By Jim Hagarty
2012
In the early ’70s a group of young guys from my hometown in Canada discovered a way to get a few thrills that still has me scratching my head. They would drive a friend’s convertible onto the railroad tracks in town, let some air out of the tires and go for a happy little ride. The wheel rims would hug the rails so they didn’t have to worry about steering. Just keep a little pressure on the gas pedal and they were good to go.
This band of merry misfits would sit in the car and on the car trunk and hood, have a beer or two, and, on occasion, use a gun to scare a few groundhogs and rabbits. They knew when the trains normally ran on that line so they weren’t concerned about a sudden shock. When they got to another town a few miles up the line, they would all jump out, lift the front end of the vehicle so the car could be driven off the tracks, re-inflate the tires just enough to get them to a gas station, and off they’d go.
I don’t know how many times they did this but they came to get me one night to go along. Fortunately I was sleeping (at a table in the pub) so they let me be. As remarkable as this might sound, the craziest part of the whole adventure was when the car had to go over a railroad bridge which crossed a river. It was a long way from the bridge to the water. Now this wouldn’t have mattered if the car always stayed on the tracks. But once in a while, when they were putting along, it would get a bit dislodged and the guys would all have to jump out and lift it back on the rails. This was fine when they were going along on solid ground but if it had happened on the bridge, who knows what the result might have been as there was no place for them to jump except into the river. It freaked out the guys enough that some of them would scream as they went over the bridge.
Apparently, at the incredible sight of this carload of caterwauling young bucks crossing a railroad bridge in an old convertible, motorists would pull their cars over to the side of the road to watch in wonder. No cellphones in those days so the police didn’t get any tips in time to respond.
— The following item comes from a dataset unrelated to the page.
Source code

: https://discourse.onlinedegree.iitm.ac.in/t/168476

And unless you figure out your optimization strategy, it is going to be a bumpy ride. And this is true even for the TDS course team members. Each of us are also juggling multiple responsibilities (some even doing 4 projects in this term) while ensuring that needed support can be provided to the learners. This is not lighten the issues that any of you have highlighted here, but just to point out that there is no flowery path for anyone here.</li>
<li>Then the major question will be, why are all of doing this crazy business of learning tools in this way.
I don’t know, in fact, if the guys ever got into trouble with the law, though they surely would have if caught. What I do know is that if I had been in that car, the loudest screamer would have been me and no cellphones would have been needed to alert the authorities.
But the chances of my being in that scary railroad car were very low. When I was a kid, I heard a very wise slogan that helps to explain why I am still walking around at 61: I’d rather be a live chicken than a dead duck!